2006 International Building Code meets FHA accessibility requirements
The U.S. Department of Housing and Urban Development (HUD) recently recognized the 2006 International Building Code (IBC) and the 2003 ICC/ANSI A117.1 Accessible and Usable Buildings and Facilities as safe harbors in compliance with the federal Fair Housing Act (FHA) accessibility requirements.
Architects, developers, builders and others who use the 2006 IBC to design and construct multi-family housing, and code officials who enforce it, can be confident they are in compliance with the FHA.
“HUD staff actively participated in the code development process for both the 2006 IBC and the 2003 ICC/ANSI A117.1,” said International Code Council CEO Rick Weiland. “The Code Council appreciates HUD’s involvement, as well as the other key players who participated in the process, because having the 2006 IBC receive safe harbor status benefits everyone.”
When jurisdictions adopt the 2006 IBC with its safe harbor status, they help ensure the availability of accessible housing in their communities.

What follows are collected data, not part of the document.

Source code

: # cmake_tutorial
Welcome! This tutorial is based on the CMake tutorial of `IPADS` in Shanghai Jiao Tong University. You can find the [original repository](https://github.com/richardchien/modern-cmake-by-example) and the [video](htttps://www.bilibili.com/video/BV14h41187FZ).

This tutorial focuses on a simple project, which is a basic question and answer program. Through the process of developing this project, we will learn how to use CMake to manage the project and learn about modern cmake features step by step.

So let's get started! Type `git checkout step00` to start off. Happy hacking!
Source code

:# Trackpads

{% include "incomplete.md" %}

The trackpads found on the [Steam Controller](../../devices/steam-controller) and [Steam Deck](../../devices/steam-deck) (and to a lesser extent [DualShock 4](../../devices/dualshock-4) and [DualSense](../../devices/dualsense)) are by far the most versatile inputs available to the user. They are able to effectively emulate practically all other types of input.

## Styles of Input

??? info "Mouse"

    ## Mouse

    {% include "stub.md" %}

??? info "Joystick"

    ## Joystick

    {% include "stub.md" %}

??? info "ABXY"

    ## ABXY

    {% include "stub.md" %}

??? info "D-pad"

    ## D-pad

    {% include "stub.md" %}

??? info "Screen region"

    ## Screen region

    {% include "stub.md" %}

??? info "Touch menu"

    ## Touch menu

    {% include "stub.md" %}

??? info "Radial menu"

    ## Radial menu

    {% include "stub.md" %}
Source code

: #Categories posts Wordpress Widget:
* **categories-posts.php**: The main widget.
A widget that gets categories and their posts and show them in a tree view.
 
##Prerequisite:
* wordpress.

People with disabilities have greater opportunities to find an affordable place to live. According to the U.S. Census Bureau, more than 50 million Americans have a disability. At least 11 million use a cane, crutch, walker or wheelchair. As people age, their likelihood of becoming disabled increases. Seventy-two percent of people over the age of 80 have a disability.
For more information on accessibility and the IBC, visit iccsafe.org/safety/accessibility/.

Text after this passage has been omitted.